Market seasonality can be viewed many ways on its own. An analyst may break down performance based on things like day of the week, time of the month or year, or using other cycles such as the four-year presidential cycle. Additionally, holiday periods will often offer seasonal edges. One that is coming up soon is Thanksgiving.
The time around Thanksgiving has shown some strong seasonal tendencies over the years—both bullish and bearish. In the table below, I show SPX performance results based on the day of the week around Thanksgiving. The bottom row is the Monday of Thanksgiving week. The top row is the Monday after Thanksgiving.
THANKSGIVING WEEK PERFORMANCE BY DAY OF WEEK
Based on $100k/trade in SPX. 1960–2015
Note: Table is based on $100,000 trades each year in the SPX, with trades made each day of Thanksgiving week and the Monday after.
Monday and Tuesday of Thanksgiving week do not show a strong, consistent edge. But the data for both Wednesday and Friday looks quite strong. Both of those days have seen the S&P 500 rise over 70% of the time between 1960 and 2015. The average instance managed to gain about 0.3% for each of the two days. (This is shown in the last column “Avg. Trade,” where $300 would equal a 0.3% gain.) That is a hearty one-day move. (It is especially impressive for Friday, since that is typically a shortened trading day during Thanksgiving week.) Meanwhile, the Monday after Thanksgiving has given back over half the gains that the previous two days accumulated. The market has declined 64% of the time, and the average Monday after Thanksgiving saw a net loss of 0.37%.
Of course, I am not the first person to notice this. Strong Thanksgiving market seasonality has been noted by many analysts over the years. So one (valid) concern that traders have with well-known seasonal tendencies is that they can be easily front-run. If people know there is a good chance that the market will rise Wednesday through Friday, they will look to get long on Tuesday. And if everyone buys ahead of the bullish period, then that may either dilute or eliminate the seasonal edge.
From 1960 to 1986, someone who bought Tuesday’s close and sold Friday’s close would have seen the SPX decline only one time. But from 1987 to 2015 there were eight instances where SPX did not close higher on Friday than it did on Tuesday. So perhaps the edge became so well-known that it was diluted by front-running.
Seasonality, or any tool, is typically more useful when used in conjunction with other tools than it is on its own. To determine whether the Wednesday–Friday Thanksgiving edge may have been front-run in a particular year, you could examine price action. I have repeatedly found that a market that is oversold going into a strong seasonal period will perform better than a market that is overbought going into a strong seasonal period. A very simple metric that could be used in this case would be to see whether the market closed in the top or bottom half of its intraday range on Tuesday of Thanksgiving week.

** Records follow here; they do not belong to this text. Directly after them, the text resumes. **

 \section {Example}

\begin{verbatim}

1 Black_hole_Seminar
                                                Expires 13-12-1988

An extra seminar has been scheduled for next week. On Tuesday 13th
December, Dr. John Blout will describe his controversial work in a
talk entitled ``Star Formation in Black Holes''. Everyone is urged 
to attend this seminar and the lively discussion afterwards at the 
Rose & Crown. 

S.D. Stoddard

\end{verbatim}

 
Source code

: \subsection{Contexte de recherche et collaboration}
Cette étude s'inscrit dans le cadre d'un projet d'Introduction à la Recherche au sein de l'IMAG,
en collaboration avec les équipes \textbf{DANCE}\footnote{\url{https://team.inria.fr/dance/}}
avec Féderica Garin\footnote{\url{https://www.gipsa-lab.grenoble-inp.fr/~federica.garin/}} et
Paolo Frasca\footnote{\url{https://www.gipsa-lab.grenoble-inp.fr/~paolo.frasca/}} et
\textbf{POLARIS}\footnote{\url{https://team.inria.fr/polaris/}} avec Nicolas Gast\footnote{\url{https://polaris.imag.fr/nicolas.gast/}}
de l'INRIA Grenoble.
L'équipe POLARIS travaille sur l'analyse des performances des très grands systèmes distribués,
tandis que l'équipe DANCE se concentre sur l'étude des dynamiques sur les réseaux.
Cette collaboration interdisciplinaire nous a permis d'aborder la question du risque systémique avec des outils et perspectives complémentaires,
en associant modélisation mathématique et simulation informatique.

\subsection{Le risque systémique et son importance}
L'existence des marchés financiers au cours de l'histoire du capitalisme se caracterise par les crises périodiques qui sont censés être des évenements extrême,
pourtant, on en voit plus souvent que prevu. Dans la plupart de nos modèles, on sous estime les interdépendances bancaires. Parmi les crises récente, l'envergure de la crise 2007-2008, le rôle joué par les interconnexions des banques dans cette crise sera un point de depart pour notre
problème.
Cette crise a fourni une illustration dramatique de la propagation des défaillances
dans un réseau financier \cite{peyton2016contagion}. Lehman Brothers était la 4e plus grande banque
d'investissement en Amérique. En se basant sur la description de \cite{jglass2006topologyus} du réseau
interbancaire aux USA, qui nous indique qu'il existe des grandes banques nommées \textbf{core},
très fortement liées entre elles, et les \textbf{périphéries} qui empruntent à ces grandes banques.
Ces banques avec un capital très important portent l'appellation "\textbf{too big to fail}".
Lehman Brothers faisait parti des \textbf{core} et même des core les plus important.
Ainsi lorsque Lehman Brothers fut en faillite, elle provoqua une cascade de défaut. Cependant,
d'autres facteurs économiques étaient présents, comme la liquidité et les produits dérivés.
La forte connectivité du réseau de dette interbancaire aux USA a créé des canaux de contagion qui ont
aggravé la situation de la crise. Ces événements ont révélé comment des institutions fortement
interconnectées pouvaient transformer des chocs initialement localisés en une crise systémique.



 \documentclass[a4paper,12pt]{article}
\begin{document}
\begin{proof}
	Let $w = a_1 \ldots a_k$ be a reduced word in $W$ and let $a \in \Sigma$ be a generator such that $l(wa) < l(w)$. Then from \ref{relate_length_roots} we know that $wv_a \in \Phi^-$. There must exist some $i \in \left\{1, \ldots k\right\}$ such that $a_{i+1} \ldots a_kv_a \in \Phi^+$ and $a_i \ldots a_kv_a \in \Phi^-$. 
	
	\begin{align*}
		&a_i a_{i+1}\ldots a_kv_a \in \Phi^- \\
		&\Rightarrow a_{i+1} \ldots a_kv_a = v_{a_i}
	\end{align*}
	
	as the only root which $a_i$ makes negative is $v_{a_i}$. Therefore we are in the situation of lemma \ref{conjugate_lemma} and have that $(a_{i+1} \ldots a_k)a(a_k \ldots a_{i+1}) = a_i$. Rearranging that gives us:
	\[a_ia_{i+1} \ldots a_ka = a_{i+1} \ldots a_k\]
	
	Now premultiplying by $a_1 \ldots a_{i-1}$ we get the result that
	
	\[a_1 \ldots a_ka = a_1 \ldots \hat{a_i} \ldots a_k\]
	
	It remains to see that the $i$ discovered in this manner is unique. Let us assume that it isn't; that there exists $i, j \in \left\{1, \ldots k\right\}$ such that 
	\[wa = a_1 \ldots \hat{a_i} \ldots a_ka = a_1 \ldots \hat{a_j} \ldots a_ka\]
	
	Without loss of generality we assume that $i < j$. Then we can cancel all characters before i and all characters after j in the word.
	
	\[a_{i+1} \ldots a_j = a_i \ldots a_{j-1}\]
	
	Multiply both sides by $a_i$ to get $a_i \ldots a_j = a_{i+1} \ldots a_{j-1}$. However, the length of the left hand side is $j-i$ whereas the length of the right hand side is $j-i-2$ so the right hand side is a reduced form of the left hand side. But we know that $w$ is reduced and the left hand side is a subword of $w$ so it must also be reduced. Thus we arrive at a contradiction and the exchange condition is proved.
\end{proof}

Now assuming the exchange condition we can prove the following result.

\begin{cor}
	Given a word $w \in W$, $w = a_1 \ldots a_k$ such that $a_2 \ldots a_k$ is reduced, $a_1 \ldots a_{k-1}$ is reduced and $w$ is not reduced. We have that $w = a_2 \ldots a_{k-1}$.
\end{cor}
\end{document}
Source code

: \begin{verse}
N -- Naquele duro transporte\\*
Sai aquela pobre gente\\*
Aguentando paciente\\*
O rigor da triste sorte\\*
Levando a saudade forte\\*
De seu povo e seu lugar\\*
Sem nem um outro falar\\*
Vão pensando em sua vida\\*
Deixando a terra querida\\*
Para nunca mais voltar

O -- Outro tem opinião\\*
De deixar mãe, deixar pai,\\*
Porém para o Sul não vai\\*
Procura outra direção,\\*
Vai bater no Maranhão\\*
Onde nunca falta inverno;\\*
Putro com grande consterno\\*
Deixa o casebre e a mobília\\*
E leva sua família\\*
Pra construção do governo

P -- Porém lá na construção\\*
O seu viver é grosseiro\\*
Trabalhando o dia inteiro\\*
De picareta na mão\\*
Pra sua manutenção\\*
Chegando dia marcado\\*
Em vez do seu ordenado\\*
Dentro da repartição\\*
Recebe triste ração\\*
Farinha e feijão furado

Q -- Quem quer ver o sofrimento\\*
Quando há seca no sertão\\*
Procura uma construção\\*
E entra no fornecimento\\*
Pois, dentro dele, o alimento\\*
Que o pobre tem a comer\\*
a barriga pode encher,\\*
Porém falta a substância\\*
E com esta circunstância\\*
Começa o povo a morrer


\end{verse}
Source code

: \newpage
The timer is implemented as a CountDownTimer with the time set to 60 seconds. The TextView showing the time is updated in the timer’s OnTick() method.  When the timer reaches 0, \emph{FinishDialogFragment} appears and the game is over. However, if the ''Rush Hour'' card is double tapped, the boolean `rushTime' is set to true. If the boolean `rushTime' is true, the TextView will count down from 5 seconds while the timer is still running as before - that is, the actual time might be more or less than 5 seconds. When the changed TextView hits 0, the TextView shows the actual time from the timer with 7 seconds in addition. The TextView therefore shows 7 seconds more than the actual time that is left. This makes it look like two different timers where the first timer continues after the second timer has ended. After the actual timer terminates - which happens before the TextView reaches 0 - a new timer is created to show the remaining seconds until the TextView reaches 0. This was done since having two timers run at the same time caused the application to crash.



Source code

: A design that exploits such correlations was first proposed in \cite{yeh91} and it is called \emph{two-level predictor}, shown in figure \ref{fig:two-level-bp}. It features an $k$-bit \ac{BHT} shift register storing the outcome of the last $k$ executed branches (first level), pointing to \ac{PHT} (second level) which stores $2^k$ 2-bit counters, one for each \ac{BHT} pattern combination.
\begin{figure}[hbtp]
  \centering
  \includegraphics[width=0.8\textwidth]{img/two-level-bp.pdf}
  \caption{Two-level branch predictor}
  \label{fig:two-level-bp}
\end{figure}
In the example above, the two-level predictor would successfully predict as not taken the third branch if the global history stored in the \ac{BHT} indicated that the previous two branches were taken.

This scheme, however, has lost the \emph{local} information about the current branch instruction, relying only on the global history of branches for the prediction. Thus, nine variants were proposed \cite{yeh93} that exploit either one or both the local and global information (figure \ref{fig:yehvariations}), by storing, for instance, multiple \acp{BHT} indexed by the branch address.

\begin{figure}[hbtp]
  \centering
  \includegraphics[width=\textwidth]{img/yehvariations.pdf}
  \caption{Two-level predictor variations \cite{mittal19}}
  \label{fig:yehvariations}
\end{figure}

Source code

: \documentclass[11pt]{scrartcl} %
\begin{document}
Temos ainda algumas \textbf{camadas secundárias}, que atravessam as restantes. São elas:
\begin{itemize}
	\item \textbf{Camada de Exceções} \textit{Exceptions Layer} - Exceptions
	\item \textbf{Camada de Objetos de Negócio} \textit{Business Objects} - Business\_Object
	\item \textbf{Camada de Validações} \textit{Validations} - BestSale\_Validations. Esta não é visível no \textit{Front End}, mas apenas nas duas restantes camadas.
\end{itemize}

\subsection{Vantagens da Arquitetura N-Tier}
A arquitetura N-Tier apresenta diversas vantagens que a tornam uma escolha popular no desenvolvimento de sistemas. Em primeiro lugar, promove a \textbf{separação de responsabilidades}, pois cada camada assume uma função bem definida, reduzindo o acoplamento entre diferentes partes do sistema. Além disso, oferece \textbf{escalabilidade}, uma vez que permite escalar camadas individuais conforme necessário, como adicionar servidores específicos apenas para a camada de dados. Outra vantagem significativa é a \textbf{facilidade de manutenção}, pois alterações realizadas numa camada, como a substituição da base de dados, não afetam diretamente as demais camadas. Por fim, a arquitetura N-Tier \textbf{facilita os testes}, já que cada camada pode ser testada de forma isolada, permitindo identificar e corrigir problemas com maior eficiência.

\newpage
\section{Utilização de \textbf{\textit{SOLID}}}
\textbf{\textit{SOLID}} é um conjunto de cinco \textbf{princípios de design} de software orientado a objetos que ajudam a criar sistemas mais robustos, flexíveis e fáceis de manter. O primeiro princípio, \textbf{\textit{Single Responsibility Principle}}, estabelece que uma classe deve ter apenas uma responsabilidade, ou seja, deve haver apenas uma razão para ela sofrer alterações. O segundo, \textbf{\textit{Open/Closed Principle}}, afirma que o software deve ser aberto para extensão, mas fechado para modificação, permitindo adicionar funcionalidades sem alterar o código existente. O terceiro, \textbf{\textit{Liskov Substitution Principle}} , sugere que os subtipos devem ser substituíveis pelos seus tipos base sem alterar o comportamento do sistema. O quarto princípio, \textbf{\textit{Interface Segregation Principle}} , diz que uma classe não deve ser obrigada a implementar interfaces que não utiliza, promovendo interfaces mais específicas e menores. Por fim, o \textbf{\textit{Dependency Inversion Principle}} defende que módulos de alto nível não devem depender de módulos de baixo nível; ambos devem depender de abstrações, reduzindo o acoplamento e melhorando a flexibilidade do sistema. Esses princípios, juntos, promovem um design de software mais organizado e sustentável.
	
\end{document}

To do this, I used SPY instead of SPX, because it has better intraday data.
Since 1993, I found that years in which SPY closed in the top half of its intraday range on Thanksgiving Tuesday posted a 7–5 record from Tuesday’s close to Friday’s close. When SPY closed in the bottom half of its range on Tuesday, the performance over Wednesday to Friday was 10–1. And the average instance posted a 0.8% gain these years, versus a 0.1% average gain the other years. Here you can see that the combination of seasonality and price action analysis provides a more robust edge than either could on their own.
I would encourage traders to examine the market from multiple angles using multiple tools. I would also encourage you to pay attention to both price action and seasonality as we approach Thanksgiving.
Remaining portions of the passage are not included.